## REQUIREMENT
A verbatim copy of the lines starting at the one with "Clique aqui para visualizar o curso" and ending at the last line below is required; include nothing else.

START LISTED ENTRIES

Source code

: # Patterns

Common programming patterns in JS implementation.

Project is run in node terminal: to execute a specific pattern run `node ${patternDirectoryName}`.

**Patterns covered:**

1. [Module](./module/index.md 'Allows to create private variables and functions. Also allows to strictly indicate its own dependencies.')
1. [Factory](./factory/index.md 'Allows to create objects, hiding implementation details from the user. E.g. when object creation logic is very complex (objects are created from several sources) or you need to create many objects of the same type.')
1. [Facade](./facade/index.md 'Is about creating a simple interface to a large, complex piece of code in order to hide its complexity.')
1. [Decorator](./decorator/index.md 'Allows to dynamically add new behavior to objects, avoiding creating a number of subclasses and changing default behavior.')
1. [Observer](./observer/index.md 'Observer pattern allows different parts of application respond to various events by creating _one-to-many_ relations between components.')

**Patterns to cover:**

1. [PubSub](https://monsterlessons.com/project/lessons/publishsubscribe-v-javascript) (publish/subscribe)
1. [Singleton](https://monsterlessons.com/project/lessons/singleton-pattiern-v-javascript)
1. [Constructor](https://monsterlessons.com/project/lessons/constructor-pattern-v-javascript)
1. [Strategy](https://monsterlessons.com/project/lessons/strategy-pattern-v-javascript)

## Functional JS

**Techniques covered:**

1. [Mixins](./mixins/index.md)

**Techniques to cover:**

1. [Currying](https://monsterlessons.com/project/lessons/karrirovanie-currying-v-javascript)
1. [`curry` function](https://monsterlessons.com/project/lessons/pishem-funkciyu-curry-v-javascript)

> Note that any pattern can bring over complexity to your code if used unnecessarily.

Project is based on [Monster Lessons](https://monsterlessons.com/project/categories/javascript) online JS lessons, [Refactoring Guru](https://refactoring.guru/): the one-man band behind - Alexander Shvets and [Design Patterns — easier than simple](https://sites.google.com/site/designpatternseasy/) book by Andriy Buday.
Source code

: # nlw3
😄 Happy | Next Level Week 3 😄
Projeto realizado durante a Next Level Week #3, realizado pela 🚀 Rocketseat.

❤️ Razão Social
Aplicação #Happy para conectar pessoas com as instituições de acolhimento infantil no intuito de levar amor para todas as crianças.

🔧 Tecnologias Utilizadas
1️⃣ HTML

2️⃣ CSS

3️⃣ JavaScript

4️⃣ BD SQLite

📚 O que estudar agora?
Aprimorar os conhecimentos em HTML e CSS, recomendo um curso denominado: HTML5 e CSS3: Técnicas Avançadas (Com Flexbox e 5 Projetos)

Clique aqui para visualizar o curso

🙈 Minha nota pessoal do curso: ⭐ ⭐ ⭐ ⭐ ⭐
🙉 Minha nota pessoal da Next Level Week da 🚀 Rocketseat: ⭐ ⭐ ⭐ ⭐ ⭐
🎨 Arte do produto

END LISTED ENTRIES

## RESPONSE
Clique aqui para visualizar o curso

🙈 Minha nota pessoal do curso: ⭐ ⭐ ⭐ ⭐ ⭐
🙉 Minha nota pessoal da Next Level Week da 🚀 Rocketseat: ⭐ ⭐ ⭐ ⭐ ⭐
🎨 Arte do produto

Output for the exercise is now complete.